Nearly 50 years ago, in 1956, a British prime minister came to Jamaica to rest and recuperate after a very trying experience. Sir Anthony Eden, the debonair long-time understudy to Winston Churchill, had decided to undertake what must have seemed to him a Churchillian adventure: in concert with the French and the Israelis, he had invaded Egypt with the stated aim of recovering British property - the Suez Canal and, incidentally, to overthrow the Egyptian dictator, Gamal Abdel Nasser.

Nasser, Eden said, had his fingers clamped on Europe's jugular. Unfortunately for Eden the Americans refused to support him and forced the 'Allies' to withdraw. Eden, never a very robust man, suffered a nervous breakdown and came to Jamaica on his doctor's orders.

He stayed at a cottage on the north coast where he was guarded by Jamaican policemen and the British Secret Service. As an old soldier - who had won the Military Cross for conspicuous gallantry - Eden always slept with a revolver in his bed.

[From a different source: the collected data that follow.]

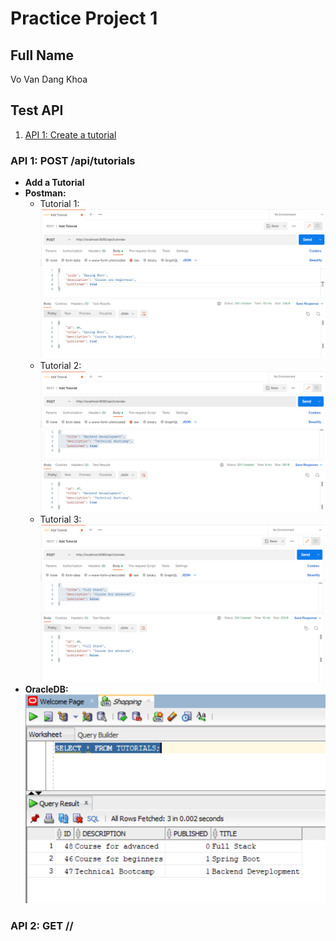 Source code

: # Practice Project 1

## Full Name
Vo Van Dang Khoa

## Test API
1. [API 1: Create a tutorial](#api-1)


### API 1: POST /api/tutorials
* **Add a Tutorial**
* **Postman:**
    * Tutorial 1:  
![API 1A](https://github.com/khoavo13/project-1-practice/blob/main/result-image/API-1%20-%20Add%20Tutorial/1.PNG)
    * Tutorial 2:  
![API 1B](https://github.com/khoavo13/project-1-practice/blob/main/result-image/API-1%20-%20Add%20Tutorial/2.PNG)
    * Tutorial 3:  
![API 1C](https://github.com/khoavo13/project-1-practice/blob/main/result-image/API-1%20-%20Add%20Tutorial/3.PNG)
* **OracleDB:**  
![API 1D](https://github.com/khoavo13/project-1-practice/blob/main/result-image/API-1%20-%20Add%20Tutorial/4.PNG)

### API 2: GET //
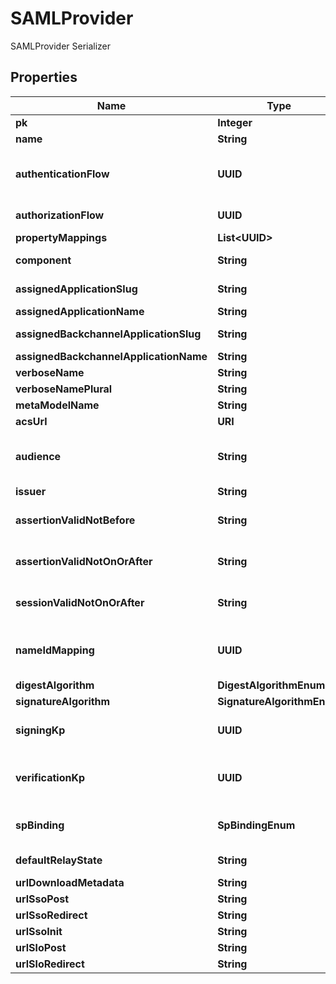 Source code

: 

# SAMLProvider

SAMLProvider Serializer

## Properties

| Name | Type | Description | Notes |
|------------ | ------------- | ------------- | -------------|
|**pk** | **Integer** |  |  [readonly] |
|**name** | **String** |  |  |
|**authenticationFlow** | **UUID** | Flow used for authentication when the associated application is accessed by an un-authenticated user. |  [optional] |
|**authorizationFlow** | **UUID** | Flow used when authorizing this provider. |  |
|**propertyMappings** | **List&lt;UUID&gt;** |  |  [optional] |
|**component** | **String** | Get object component so that we know how to edit the object |  [readonly] |
|**assignedApplicationSlug** | **String** | Internal application name, used in URLs. |  [readonly] |
|**assignedApplicationName** | **String** | Application&#39;s display Name. |  [readonly] |
|**assignedBackchannelApplicationSlug** | **String** | Internal application name, used in URLs. |  [readonly] |
|**assignedBackchannelApplicationName** | **String** | Application&#39;s display Name. |  [readonly] |
|**verboseName** | **String** | Return object&#39;s verbose_name |  [readonly] |
|**verboseNamePlural** | **String** | Return object&#39;s plural verbose_name |  [readonly] |
|**metaModelName** | **String** | Return internal model name |  [readonly] |
|**acsUrl** | **URI** |  |  |
|**audience** | **String** | Value of the audience restriction field of the assertion. When left empty, no audience restriction will be added. |  [optional] |
|**issuer** | **String** | Also known as EntityID |  [optional] |
|**assertionValidNotBefore** | **String** | Assertion valid not before current time + this value (Format: hours&#x3D;-1;minutes&#x3D;-2;seconds&#x3D;-3). |  [optional] |
|**assertionValidNotOnOrAfter** | **String** | Assertion not valid on or after current time + this value (Format: hours&#x3D;1;minutes&#x3D;2;seconds&#x3D;3). |  [optional] |
|**sessionValidNotOnOrAfter** | **String** | Session not valid on or after current time + this value (Format: hours&#x3D;1;minutes&#x3D;2;seconds&#x3D;3). |  [optional] |
|**nameIdMapping** | **UUID** | Configure how the NameID value will be created. When left empty, the NameIDPolicy of the incoming request will be considered |  [optional] |
|**digestAlgorithm** | **DigestAlgorithmEnum** |  |  [optional] |
|**signatureAlgorithm** | **SignatureAlgorithmEnum** |  |  [optional] |
|**signingKp** | **UUID** | Keypair used to sign outgoing Responses going to the Service Provider. |  [optional] |
|**verificationKp** | **UUID** | When selected, incoming assertion&#39;s Signatures will be validated against this certificate. To allow unsigned Requests, leave on default. |  [optional] |
|**spBinding** | **SpBindingEnum** | This determines how authentik sends the response back to the Service Provider. |  [optional] |
|**defaultRelayState** | **String** | Default relay_state value for IDP-initiated logins |  [optional] |
|**urlDownloadMetadata** | **String** | Get metadata download URL |  [readonly] |
|**urlSsoPost** | **String** | Get SSO Post URL |  [readonly] |
|**urlSsoRedirect** | **String** | Get SSO Redirect URL |  [readonly] |
|**urlSsoInit** | **String** | Get SSO IDP-Initiated URL |  [readonly] |
|**urlSloPost** | **String** | Get SLO POST URL |  [readonly] |
|**urlSloRedirect** | **String** | Get SLO redirect URL |  [readonly] |



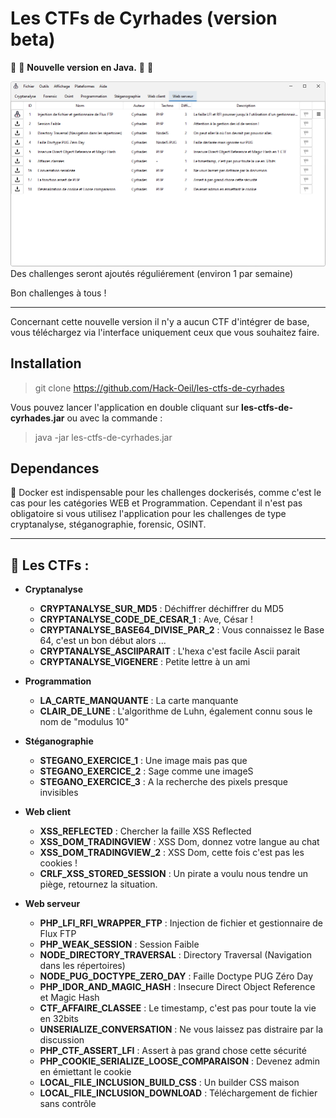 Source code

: Les CTFs de Cyrhades (version beta)
====================
🎉 🥳 **Nouvelle version en Java.** 🥳 🎉

<img src="resources/interface.png">
Des challenges seront ajoutés réguliérement (environ 1 par semaine)

Bon challenges à tous !

----------------------

Concernant cette nouvelle version il n'y a aucun CTF d'intégrer de base, vous téléchargez via l'interface uniquement ceux que vous souhaitez faire.

Installation
------------
> git clone https://github.com/Hack-Oeil/les-ctfs-de-cyrhades

Vous pouvez lancer l'application en double cliquant sur **les-ctfs-de-cyrhades.jar** ou avec la commande : 
> java -jar les-ctfs-de-cyrhades.jar



Dependances
-----------
🐋 Docker est indispensable pour les challenges dockerisés, comme c'est le cas pour les catégories WEB et Programmation.
Cependant il n'est pas obligatoire si vous utilisez l'application pour les challenges  de type cryptanalyse, stéganographie, forensic, OSINT. 

----------------------

🏴 Les CTFs  :
----------------
- **Cryptanalyse**
    - **CRYPTANALYSE_SUR_MD5** : Déchiffrer déchiffrer du MD5
    - **CRYPTANALYSE_CODE_DE_CESAR_1** : Ave, César !
    - **CRYPTANALYSE_BASE64_DIVISE_PAR_2** : Vous connaissez le Base 64, c'est un bon début alors ...
    - **CRYPTANALYSE_ASCIIPARAIT** : L'hexa c'est facile Ascii parait
    - **CRYPTANALYSE_VIGENERE** : Petite lettre à un ami
- **Programmation**
    - **LA_CARTE_MANQUANTE** : La carte manquante
    - **CLAIR_DE_LUNE** : L'algorithme de Luhn, également connu sous le nom de "modulus 10"
    
- **Stéganographie**
    - **STEGANO_EXERCICE_1** : Une image mais pas que
    - **STEGANO_EXERCICE_2** : Sage comme une imageS
    - **STEGANO_EXERCICE_3** : A la recherche des pixels presque invisibles

- **Web client**
    - **XSS_REFLECTED** : Chercher la faille XSS Reflected
    - **XSS_DOM_TRADINGVIEW** : XSS Dom, donnez votre langue au chat
    - **XSS_DOM_TRADINGVIEW_2** : XSS Dom, cette fois c'est pas les cookies !
    - **CRLF_XSS_STORED_SESSION** : Un pirate a voulu nous tendre un piège, retournez la situation.

- **Web serveur**
    - **PHP_LFI_RFI_WRAPPER_FTP** : Injection de fichier et gestionnaire de Flux FTP
    - **PHP_WEAK_SESSION** : Session Faible
    - **NODE_DIRECTORY_TRAVERSAL** : Directory Traversal (Navigation dans les répertoires)
    - **NODE_PUG_DOCTYPE_ZERO_DAY** : Faille Doctype PUG Zéro Day
    - **PHP_IDOR_AND_MAGIC_HASH** :  Insecure Direct Object Reference et Magic Hash
    - **CTF_AFFAIRE_CLASSEE** :  Le timestamp, c'est pas pour toute la vie en 32bits
    - **UNSERIALIZE_CONVERSATION** : Ne vous laissez pas distraire par la discussion
    - **PHP_CTF_ASSERT_LFI** : Assert à pas grand chose cette sécurité
    - **PHP_COOKIE_SERIALIZE_LOOSE_COMPARAISON** : Devenez admin en émiettant le cookie
    - **LOCAL_FILE_INCLUSION_BUILD_CSS** : Un builder CSS maison
    - **LOCAL_FILE_INCLUSION_DOWNLOAD** : Téléchargement de fichier sans contrôle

The night after he got to Jamaica the Secret Service began an elaborate hoax. They reloaded his pistol with blank cartridges armed with bullets carved from soap. The reason: Eden had taken it into his head that the "fuzzy-wuzzies", as he called them, were after him, and almost every night he would awake, dash out into the garden and loose off a few shots to scare the rascals away. The neighbours were understanding.

When he went back to Britain it was to resign and hand over his office to Harold MacMillan, made of considerably sterner stuff. Mr Blair, Britain's current PM, is going on holiday soon, and while I don't think he is in the same case as Eden, I believe his doctors should advise him to take a rest. A really long holiday.

According to Mr Blair just a year ago, intervention in Iraq was necessary to prevent Islamist terrorists and the authoritarian Saddam regime armed with weapons of mass destruction from bringing down nuclear 'Armageddon' on all our heads.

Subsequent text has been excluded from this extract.